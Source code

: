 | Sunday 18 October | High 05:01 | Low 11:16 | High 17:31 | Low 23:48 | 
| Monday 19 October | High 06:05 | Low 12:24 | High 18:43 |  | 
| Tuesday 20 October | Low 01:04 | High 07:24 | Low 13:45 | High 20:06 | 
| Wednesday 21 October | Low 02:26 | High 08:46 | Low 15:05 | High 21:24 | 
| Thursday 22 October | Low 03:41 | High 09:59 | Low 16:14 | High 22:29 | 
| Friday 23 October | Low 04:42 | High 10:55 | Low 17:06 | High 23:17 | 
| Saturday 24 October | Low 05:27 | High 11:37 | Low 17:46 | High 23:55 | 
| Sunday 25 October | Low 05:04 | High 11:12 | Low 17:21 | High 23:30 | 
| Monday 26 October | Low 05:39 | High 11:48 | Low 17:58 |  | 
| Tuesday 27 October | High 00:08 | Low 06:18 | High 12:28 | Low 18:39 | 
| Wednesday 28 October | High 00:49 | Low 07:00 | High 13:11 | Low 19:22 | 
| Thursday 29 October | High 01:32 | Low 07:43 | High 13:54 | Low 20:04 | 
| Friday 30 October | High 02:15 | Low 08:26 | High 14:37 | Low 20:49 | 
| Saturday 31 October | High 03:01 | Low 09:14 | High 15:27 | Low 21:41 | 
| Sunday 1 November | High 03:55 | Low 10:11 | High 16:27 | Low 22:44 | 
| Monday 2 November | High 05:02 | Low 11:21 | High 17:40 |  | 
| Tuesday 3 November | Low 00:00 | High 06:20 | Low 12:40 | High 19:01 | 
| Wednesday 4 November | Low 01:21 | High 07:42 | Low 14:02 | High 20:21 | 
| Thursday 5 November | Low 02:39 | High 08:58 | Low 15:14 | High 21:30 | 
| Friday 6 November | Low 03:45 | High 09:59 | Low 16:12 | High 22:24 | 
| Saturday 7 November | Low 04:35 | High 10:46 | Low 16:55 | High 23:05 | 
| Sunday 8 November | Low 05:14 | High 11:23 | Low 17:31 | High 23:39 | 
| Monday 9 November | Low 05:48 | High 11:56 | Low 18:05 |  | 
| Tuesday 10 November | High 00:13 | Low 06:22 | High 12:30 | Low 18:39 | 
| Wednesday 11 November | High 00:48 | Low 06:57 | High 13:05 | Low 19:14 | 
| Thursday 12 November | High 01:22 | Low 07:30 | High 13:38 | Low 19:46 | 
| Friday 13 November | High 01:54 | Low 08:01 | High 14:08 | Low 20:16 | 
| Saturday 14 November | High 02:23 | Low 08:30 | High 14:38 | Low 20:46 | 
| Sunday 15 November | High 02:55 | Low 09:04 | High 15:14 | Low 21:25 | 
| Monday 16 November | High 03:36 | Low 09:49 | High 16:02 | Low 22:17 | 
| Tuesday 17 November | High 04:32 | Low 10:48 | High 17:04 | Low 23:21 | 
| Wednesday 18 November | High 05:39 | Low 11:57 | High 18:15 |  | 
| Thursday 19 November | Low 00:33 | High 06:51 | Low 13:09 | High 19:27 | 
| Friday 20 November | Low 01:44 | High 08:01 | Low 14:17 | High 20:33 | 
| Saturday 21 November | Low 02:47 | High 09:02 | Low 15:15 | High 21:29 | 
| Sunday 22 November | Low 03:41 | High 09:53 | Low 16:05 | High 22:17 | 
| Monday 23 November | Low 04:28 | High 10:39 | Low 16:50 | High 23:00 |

-.-.-

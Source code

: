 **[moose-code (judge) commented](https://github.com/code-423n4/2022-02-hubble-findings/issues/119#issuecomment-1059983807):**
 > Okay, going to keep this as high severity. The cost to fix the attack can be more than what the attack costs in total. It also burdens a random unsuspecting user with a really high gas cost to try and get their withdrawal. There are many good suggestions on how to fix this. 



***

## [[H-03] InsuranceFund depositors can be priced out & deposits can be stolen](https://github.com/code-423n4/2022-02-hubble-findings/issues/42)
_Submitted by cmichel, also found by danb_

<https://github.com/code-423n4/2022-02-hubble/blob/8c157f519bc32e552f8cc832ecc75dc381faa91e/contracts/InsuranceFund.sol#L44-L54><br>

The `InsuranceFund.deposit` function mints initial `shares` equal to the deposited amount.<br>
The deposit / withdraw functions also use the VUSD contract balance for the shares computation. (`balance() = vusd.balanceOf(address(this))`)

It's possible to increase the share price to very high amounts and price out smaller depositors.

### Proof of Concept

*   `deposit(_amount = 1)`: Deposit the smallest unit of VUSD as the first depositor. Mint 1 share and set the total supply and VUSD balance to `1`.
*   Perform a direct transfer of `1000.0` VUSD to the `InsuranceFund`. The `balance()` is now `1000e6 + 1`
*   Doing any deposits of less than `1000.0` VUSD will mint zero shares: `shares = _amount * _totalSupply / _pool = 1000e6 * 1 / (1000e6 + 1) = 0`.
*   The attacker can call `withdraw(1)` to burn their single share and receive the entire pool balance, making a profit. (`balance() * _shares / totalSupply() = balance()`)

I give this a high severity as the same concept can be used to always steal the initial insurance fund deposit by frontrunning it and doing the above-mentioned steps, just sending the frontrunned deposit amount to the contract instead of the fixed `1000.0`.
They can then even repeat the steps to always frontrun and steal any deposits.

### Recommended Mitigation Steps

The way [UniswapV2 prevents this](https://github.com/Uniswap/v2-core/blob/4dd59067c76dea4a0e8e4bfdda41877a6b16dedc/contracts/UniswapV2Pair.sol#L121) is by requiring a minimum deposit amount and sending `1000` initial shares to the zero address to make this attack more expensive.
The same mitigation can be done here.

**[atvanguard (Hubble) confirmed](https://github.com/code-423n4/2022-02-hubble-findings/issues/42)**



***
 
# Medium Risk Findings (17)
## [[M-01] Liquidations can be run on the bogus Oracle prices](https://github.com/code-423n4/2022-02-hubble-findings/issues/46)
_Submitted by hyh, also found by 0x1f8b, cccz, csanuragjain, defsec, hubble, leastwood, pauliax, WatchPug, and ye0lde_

-.-.-

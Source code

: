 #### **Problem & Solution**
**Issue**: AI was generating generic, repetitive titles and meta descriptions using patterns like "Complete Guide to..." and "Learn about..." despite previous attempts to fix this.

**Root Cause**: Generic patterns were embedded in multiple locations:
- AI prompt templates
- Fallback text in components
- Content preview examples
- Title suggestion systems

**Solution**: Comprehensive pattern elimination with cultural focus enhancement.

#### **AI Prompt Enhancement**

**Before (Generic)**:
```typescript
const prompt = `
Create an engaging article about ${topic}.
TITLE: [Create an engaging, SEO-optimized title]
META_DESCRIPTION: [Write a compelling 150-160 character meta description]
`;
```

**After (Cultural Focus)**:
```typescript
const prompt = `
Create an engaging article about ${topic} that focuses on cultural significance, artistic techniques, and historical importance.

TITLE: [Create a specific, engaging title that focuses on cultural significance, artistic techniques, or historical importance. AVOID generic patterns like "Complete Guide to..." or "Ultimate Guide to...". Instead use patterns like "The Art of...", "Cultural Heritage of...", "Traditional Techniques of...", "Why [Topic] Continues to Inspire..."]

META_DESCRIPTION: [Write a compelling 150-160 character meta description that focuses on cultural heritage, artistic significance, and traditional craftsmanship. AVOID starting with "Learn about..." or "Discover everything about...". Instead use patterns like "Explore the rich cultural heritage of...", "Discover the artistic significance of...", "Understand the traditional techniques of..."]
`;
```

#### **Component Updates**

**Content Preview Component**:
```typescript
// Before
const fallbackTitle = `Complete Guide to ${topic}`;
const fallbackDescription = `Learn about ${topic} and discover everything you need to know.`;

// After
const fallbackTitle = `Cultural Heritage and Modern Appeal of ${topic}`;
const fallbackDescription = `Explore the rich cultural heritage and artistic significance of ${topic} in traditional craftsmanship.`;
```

-.-.-

Report all lines of the data that include the word "importance".

Create an engaging article about ${topic} that focuses on cultural significance, artistic techniques, and historical importance.
TITLE: [Create a specific, engaging title that focuses on cultural significance, artistic techniques, or historical importance. AVOID generic patterns like "Complete Guide to..." or "Ultimate Guide to...". Instead use patterns like "The Art of...", "Cultural Heritage of...", "Traditional Techniques of...", "Why [Topic] Continues to Inspire..."]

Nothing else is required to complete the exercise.